Сначала мы писали друг другу длинные письма. Она мне писала о черноземной
Три месяца не было известий из станционного домика на Волыни. Затем, однажды утром, знакомый машинист привез мне письмо, написанное на обложке романа Винниченко. Неизвестные люди убили отца Оли Радченко, и она написала об этом мне, единственному человеку, которого занимала ее судьба.
В то время из Москвы уходили советские отряды на Дон, против Каледина. Но я взял направление на Харьков. Это была пора "первого триумфального шествия советской власти".
Это был вихрь, я сейчас не найду другого слова, и этот вихрь подхватил меня с моей любовью, жалостью, личными человеческими страстями. На моих глазах пал Харьков и пал Киев после жестокой двенадцатидневной бомбардировки. Далее, я очутился в Одессе в дни Румчерода и крейсера "Алмаз".

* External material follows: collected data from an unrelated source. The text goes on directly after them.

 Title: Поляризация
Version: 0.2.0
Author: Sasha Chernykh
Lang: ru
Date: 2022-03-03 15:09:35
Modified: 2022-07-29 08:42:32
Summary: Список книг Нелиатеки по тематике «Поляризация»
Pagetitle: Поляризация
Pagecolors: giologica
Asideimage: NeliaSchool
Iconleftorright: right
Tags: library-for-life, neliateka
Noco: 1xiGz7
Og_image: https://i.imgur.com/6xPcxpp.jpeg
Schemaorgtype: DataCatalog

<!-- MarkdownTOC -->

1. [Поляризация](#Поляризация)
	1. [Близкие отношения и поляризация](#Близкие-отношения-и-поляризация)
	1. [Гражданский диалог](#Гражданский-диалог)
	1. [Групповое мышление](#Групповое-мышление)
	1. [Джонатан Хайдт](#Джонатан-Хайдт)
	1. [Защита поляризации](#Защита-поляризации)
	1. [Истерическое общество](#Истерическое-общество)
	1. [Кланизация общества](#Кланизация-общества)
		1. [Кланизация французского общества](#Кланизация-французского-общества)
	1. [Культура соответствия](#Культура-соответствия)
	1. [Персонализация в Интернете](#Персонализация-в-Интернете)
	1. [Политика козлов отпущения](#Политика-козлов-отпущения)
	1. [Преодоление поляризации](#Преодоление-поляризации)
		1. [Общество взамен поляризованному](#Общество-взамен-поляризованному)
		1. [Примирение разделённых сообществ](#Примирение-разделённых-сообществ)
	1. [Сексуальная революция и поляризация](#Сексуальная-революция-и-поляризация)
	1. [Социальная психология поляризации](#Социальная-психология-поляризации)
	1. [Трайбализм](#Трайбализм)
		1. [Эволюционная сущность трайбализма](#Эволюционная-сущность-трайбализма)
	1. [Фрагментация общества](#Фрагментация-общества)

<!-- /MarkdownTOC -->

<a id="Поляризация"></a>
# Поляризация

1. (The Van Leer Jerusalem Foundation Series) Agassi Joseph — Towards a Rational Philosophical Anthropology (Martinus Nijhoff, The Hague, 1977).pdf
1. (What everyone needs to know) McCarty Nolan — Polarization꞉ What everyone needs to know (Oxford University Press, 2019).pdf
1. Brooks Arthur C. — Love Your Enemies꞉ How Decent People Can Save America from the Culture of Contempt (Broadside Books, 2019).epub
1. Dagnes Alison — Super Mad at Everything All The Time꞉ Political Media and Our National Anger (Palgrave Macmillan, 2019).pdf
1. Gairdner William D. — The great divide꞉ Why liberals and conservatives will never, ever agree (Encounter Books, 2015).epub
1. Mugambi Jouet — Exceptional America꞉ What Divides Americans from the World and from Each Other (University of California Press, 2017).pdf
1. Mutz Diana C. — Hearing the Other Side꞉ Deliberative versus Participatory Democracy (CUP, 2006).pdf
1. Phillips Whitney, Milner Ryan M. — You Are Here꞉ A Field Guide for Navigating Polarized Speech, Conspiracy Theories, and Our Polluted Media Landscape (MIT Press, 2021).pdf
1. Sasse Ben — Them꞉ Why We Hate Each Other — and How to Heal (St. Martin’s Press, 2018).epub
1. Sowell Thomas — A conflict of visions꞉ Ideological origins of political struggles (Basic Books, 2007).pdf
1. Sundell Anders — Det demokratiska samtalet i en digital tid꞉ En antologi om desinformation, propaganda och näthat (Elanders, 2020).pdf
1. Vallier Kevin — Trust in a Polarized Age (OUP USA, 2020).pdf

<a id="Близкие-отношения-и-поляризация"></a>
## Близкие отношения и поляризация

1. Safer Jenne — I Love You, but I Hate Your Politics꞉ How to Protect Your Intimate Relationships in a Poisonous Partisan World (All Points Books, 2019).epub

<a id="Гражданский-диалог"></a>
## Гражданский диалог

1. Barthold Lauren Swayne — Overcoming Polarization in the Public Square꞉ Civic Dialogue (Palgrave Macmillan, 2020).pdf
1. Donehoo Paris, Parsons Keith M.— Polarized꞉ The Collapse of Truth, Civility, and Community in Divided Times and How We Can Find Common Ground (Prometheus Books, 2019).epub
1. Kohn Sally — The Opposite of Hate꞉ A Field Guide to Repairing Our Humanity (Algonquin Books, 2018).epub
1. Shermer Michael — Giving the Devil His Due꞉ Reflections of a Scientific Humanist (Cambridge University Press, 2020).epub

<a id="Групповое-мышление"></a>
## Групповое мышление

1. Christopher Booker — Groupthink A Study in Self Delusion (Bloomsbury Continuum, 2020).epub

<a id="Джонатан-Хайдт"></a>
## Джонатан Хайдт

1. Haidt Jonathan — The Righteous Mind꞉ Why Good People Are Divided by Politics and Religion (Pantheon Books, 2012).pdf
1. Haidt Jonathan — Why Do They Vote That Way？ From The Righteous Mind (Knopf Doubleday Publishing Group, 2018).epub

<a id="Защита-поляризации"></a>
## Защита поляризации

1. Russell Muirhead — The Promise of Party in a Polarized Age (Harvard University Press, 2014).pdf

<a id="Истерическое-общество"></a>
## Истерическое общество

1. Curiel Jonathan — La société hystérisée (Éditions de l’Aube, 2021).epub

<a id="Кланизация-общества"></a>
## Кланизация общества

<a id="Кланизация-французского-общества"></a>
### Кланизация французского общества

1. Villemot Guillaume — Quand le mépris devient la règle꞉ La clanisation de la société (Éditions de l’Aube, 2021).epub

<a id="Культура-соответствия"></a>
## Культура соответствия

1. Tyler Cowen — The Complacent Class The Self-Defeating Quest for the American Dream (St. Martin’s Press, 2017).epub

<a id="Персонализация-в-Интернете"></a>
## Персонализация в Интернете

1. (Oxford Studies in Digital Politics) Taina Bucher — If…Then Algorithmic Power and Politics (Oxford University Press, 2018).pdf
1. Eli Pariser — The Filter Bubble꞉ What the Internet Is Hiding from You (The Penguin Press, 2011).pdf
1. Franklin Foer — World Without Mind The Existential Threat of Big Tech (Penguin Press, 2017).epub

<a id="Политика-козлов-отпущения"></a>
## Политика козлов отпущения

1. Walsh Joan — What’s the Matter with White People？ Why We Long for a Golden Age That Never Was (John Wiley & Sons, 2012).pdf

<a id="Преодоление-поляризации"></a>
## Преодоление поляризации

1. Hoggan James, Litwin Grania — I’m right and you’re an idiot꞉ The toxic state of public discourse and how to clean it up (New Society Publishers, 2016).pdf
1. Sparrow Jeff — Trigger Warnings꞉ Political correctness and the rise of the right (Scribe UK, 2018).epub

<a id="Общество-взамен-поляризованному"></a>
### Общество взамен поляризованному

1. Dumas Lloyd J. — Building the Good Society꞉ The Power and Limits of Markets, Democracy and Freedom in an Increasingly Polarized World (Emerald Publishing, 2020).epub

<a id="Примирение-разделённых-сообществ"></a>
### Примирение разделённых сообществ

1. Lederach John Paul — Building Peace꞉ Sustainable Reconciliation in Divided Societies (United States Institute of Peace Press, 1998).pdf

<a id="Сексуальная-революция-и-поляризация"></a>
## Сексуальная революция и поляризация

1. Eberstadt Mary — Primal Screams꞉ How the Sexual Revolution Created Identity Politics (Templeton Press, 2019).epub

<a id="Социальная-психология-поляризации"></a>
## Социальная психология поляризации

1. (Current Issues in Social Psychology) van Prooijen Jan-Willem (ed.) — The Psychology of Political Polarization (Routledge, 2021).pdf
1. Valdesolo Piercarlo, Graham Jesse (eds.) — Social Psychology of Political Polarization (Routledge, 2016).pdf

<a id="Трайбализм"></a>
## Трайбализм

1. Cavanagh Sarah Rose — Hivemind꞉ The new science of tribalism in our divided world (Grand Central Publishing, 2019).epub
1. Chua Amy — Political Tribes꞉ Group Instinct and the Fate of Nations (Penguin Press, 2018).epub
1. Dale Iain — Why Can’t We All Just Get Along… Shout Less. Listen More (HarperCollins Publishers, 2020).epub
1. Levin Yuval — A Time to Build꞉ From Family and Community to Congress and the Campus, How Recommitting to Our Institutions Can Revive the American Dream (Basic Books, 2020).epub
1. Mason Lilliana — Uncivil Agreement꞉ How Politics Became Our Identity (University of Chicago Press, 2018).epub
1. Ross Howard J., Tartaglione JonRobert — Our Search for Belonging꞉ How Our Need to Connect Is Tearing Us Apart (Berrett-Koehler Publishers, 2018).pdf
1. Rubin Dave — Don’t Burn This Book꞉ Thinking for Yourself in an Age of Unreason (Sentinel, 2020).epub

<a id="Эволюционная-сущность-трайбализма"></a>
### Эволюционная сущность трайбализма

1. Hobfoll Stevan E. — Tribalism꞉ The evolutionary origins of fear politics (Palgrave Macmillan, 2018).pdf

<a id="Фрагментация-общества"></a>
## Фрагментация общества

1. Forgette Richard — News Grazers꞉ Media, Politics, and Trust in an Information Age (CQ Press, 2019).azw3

Я не различал дня от ночи, не различал дней и недель, и так меня кружил этот радостный вихрь, что я забыл о станционном домике на Волыни и судьбе Оли Радченко. У меня кружилась голова от радости первых побед, от нового товарищества и дружбы, которую я нашел в отряде, от важности и обилия дела и радостного чувства опасности.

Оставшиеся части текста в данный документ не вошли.